L’amnistie relève de la compétence exclusive du Parlement ou du peuple par la voie référendaire. La paix sans la vérité et la justice n’est qu’impunité. Les droits de l’Homme et la paix sont les deux aspects indissociables de la vie humaine. Toute tentative de préserver l’un au détriment de l’autre, d’assurer la paix au détriment de la vérité et de la justice, conduit à l’échec des deux. La charte pour la paix et la réconciliation nationale, qui devrait être un grand projet politique, a été réduite à sa dimension sécuritaire. Lutter contre le terrorisme, c’est d’abord comprendre ses causes, et ensuite les faire disparaître. Depuis les années 1990, l’Algérie considère que la solution à la crise est sécuritaire alors qu’elle est politique. Ce qui implique l’élimination de toute action susceptible de la retarder ou de la faire échouer. La paix n’est pas le produit de la force, mais le fruit de la vertu, de la tolérance, de la générosité et de la solidarité. Elle se négocie et se construit.
La réconciliation nationale n’est pas pour demain, un retour à une spirale de violence est au bout du chemin. Faut-il tronquer la justice pour la paix ? Faut-il choisir entre le droit et le pardon ? Faut-il lutter contre l’oubli et préserver la mémoire agressée ? Que choisir : le pardon contre la justice ou la paix par la justice ? Que sont devenus les disparus, les morts sans sépulture et les vivants sans existence ? Aucune affaire de disparus n’a été élucidée, et il n’y a pas une volonté de le faire. Les milliers de disparitions forcées constituent des violations flagrantes du droit interne et des conventions et pactes internationaux ratifiés par l’Algérie. Il s’agit de crimes contre l’humanité.

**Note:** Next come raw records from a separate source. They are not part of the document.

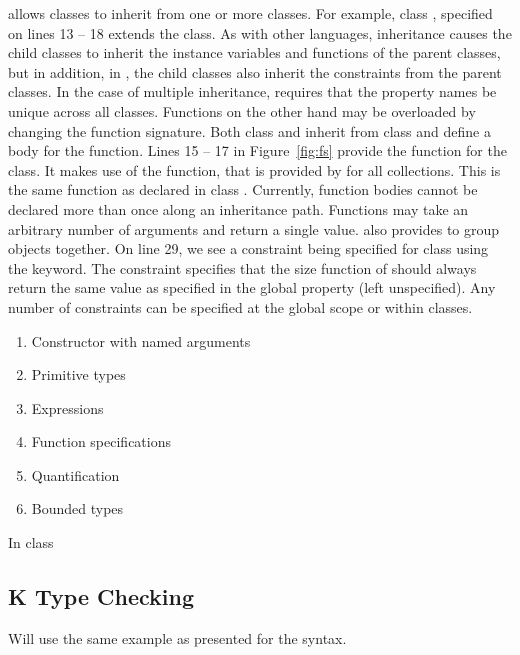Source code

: \Klang{} allows classes to inherit from one or more classes. For
example, class , specified on lines 13 -- 18 extends the
 class. As with other languages, inheritance causes the
child classes to inherit the instance variables and functions of the
parent classes, but in addition, in \Klang{}, the child classes also
inherit the constraints from the parent classes. In the case of
multiple inheritance, \Klang{} requires that the property names be
unique across all classes. Functions on the other hand may be
overloaded by changing the function signature. Both class 
and  inherit from class  and define a body for
the  function. Lines 15 -- 17 in Figure~\ref{fig:fs}
provide the  function for the  class. It makes
use of the  function, that is provided by \Klang{} for all
collections. This is the same function as declared in class
. Currently, function bodies cannot be declared more than
once along an inheritance path. Functions may take an arbitrary number
of arguments and return a single value. \Klang{} also provides
 to group objects together. On line 29, we see a
constraint being specified for class  using the 
keyword. The constraint specifies that the size function of
 should always return the same value as specified in the
global property  (left unspecified). Any number
of constraints can be specified at the global scope or within classes. 

\begin{enumerate}
\item Constructor with named arguments
\item Primitive types
\item Expressions
\item Function specifications
\item Quantification
\item Bounded types
\end{enumerate}

In class 

\subsection{K Type Checking}

Will use the same example as presented for the syntax.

Dans ce contexte électoral, certaines parties s’en sont violemment prises à la presse et aux partisans du boycott. Ne voyez-vous pas par là des signes annonciateurs d’un durcissement futur de la position des autorités à l’égard des partis et de la presse ?

Il ne faut rien attendre du pouvoir actuel, car il ne s’est jamais remis en cause. Quand le pouvoir s’enferme, se replie sur lui-même, ne s’ouvre pas, car l’ouverture et le renouveau sont indispensables, il devient dangereux. Les questions sans réponses s’accumulent. Nous vivons une période de blocage de la vie nationale où dans ses profondeurs se préparent un orage, une tempête. La situation du pays est grave, préoccupante, la corruption florissante qui défie l’imagination, l’appétit de jouissance, la recherche effrénée du luxe, se sont substitués aux valeurs fondamentales de la nation. Une petite minorité détient un patrimoine immobilier très important et des fortunes colossales.
L’indépendance et le pluralisme de l’information renforcent la démocratie et l’État de droit. Le pays a besoin d’une presse libre et de qualité, qui n’est pas en liberté surveillée. La jeunesse, qui représente l’espérance, la vie, l’avenir, doit succéder à un pouvoir en sursis dans un régime politique en sursis. Il faut un changement de régime et non un changement dans le régime. Le boycott massif est une arme politique pacifique très efficace pour faire du scrutin du 9 avril le rejet d’un système politique disqualifié, discrédité et pollué par l’argent.

a. c.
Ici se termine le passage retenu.